In the increasingly severe situation of network security, the blocking of external IP based on regional characteristics, which requires manpower to judge and operate, is becoming inadequate. Aiming at the practical problems existing in the network security defense of power enterprises, this paper proposed a risky IP identification algorithm based on hybrid genetic ensemble learning. The algorithm comprehensively used the improved genetic algorithm and the selective ensemble algorithm to establish a risky IP identification and prediction model. At the same time, A variety of network security information data were widely used to test the algorithm.

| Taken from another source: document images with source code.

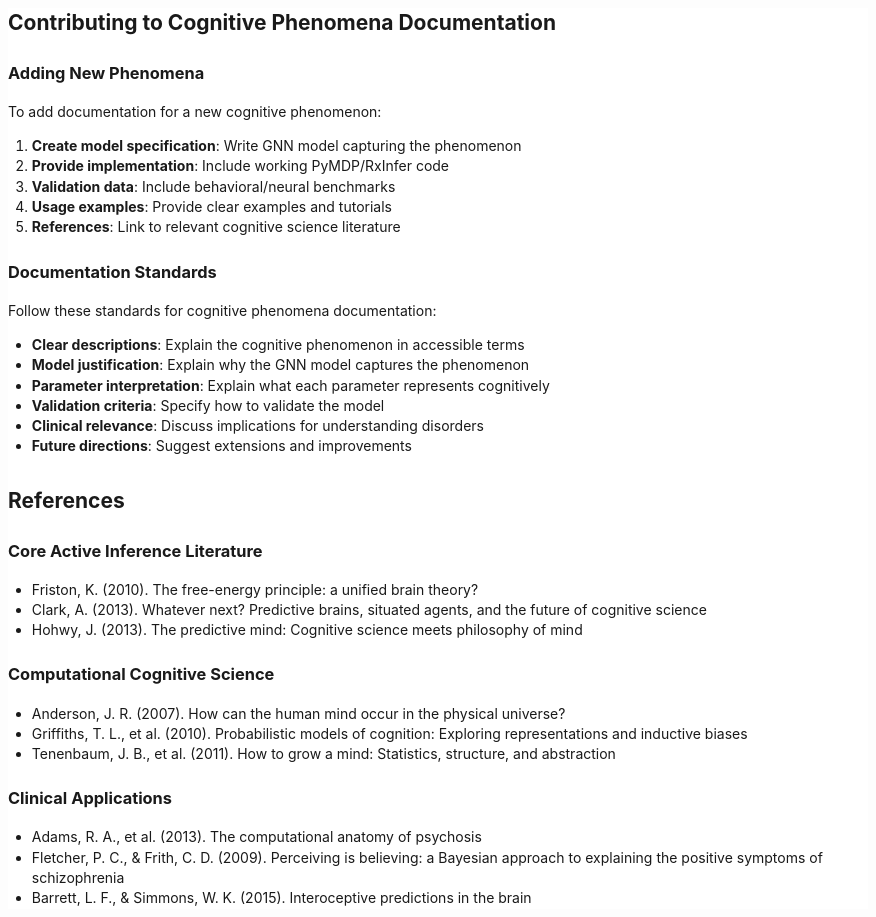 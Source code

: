## Contributing to Cognitive Phenomena Documentation

### Adding New Phenomena

To add documentation for a new cognitive phenomenon:

1. **Create model specification**: Write GNN model capturing the phenomenon
2. **Provide implementation**: Include working PyMDP/RxInfer code
3. **Validation data**: Include behavioral/neural benchmarks
4. **Usage examples**: Provide clear examples and tutorials
5. **References**: Link to relevant cognitive science literature

### Documentation Standards

Follow these standards for cognitive phenomena documentation:

- **Clear descriptions**: Explain the cognitive phenomenon in accessible terms
- **Model justification**: Explain why the GNN model captures the phenomenon
- **Parameter interpretation**: Explain what each parameter represents cognitively
- **Validation criteria**: Specify how to validate the model
- **Clinical relevance**: Discuss implications for understanding disorders
- **Future directions**: Suggest extensions and improvements

## References

### Core Active Inference Literature
- Friston, K. (2010). The free-energy principle: a unified brain theory?
- Clark, A. (2013). Whatever next? Predictive brains, situated agents, and the future of cognitive science
- Hohwy, J. (2013). The predictive mind: Cognitive science meets philosophy of mind

### Computational Cognitive Science
- Anderson, J. R. (2007). How can the human mind occur in the physical universe?
- Griffiths, T. L., et al. (2010). Probabilistic models of cognition: Exploring representations and inductive biases
- Tenenbaum, J. B., et al. (2011). How to grow a mind: Statistics, structure, and abstraction

### Clinical Applications
- Adams, R. A., et al. (2013). The computational anatomy of psychosis
- Fletcher, P. C., & Frith, C. D. (2009). Perceiving is believing: a Bayesian approach to explaining the positive symptoms of schizophrenia
- Barrett, L. F., & Simmons, W. K. (2015). Interoceptive predictions in the brain  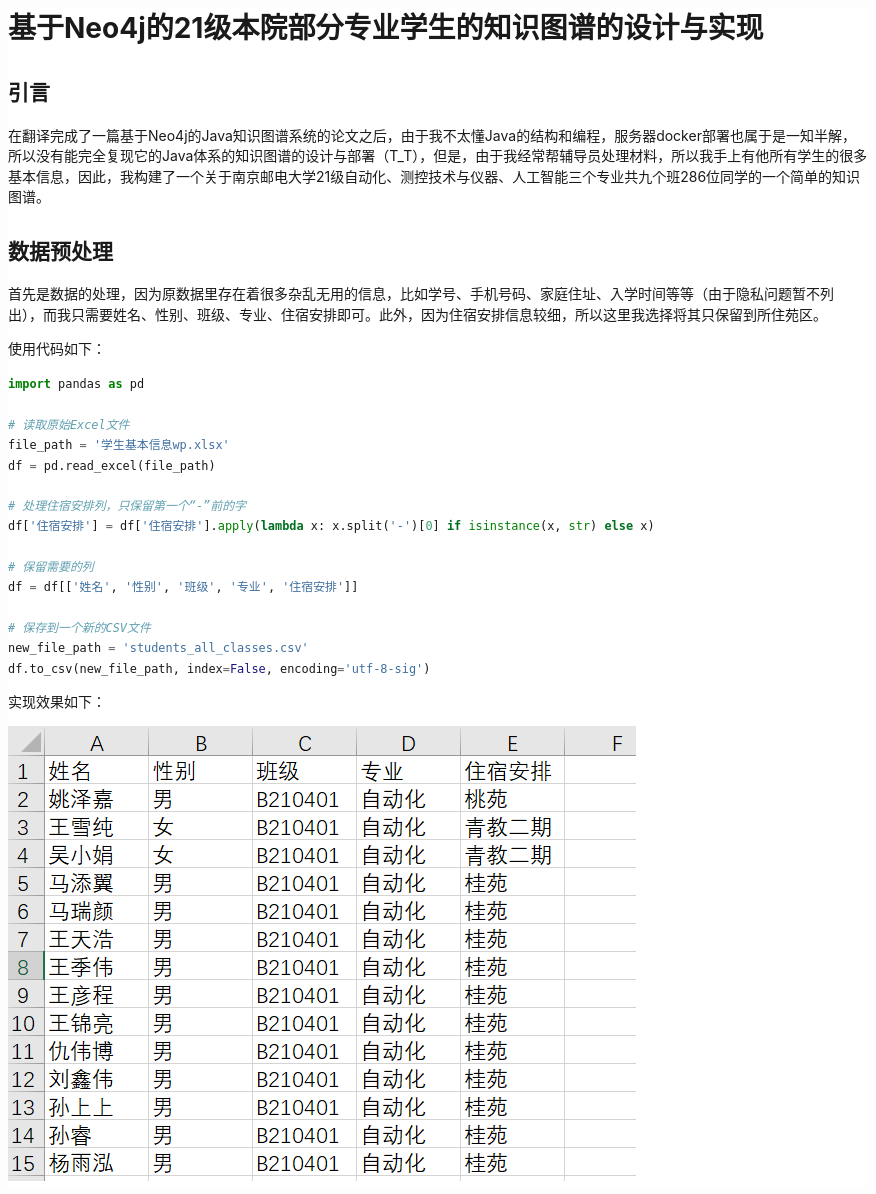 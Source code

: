 #                     基于Neo4j的21级本院部分专业学生的知识图谱的设计与实现

## 引言

​        在翻译完成了一篇基于Neo4j的Java知识图谱系统的论文之后，由于我不太懂Java的结构和编程，服务器docker部署也属于是一知半解，所以没有能完全复现它的Java体系的知识图谱的设计与部署（T_T），但是，由于我经常帮辅导员处理材料，所以我手上有他所有学生的很多基本信息，因此，我构建了一个关于南京邮电大学21级自动化、测控技术与仪器、人工智能三个专业共九个班286位同学的一个简单的知识图谱。

## 数据预处理

首先是数据的处理，因为原数据里存在着很多杂乱无用的信息，比如学号、手机号码、家庭住址、入学时间等等（由于隐私问题暂不列出），而我只需要姓名、性别、班级、专业、住宿安排即可。此外，因为住宿安排信息较细，所以这里我选择将其只保留到所住苑区。

使用代码如下：

```python
import pandas as pd

# 读取原始Excel文件
file_path = '学生基本信息wp.xlsx'
df = pd.read_excel(file_path)

# 处理住宿安排列，只保留第一个“-”前的字
df['住宿安排'] = df['住宿安排'].apply(lambda x: x.split('-')[0] if isinstance(x, str) else x)

# 保留需要的列
df = df[['姓名', '性别', '班级', '专业', '住宿安排']]

# 保存到一个新的CSV文件
new_file_path = 'students_all_classes.csv'
df.to_csv(new_file_path, index=False, encoding='utf-8-sig')
```

实现效果如下：

![使用的图片/1](1.png)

The results show that the ensemble learning algorithm based on hybrid genetic can effectively identify risky IP and has higher recognition accuracy.
基于混合遗传集成学习的电网风险IP识别算法
在日益严峻的网络安全形势下,基于地域特征对外部IP的封锁,需要人力来判断和操作,显得越来越不够。针对电力企业网络安全防御中存在的实际问题,提出了一种基于混合遗传集成学习的风险IP识别算法。该算法综合运用改进的遗传算法和选择性集成算法,建立了风险IP识别和预测模型。同时,广泛使用各种网络安全信息数据对算法进行测试。结果表明,基于混合遗传的集成学习算法能够有效地识别风险IP,具有较高的识别准确率。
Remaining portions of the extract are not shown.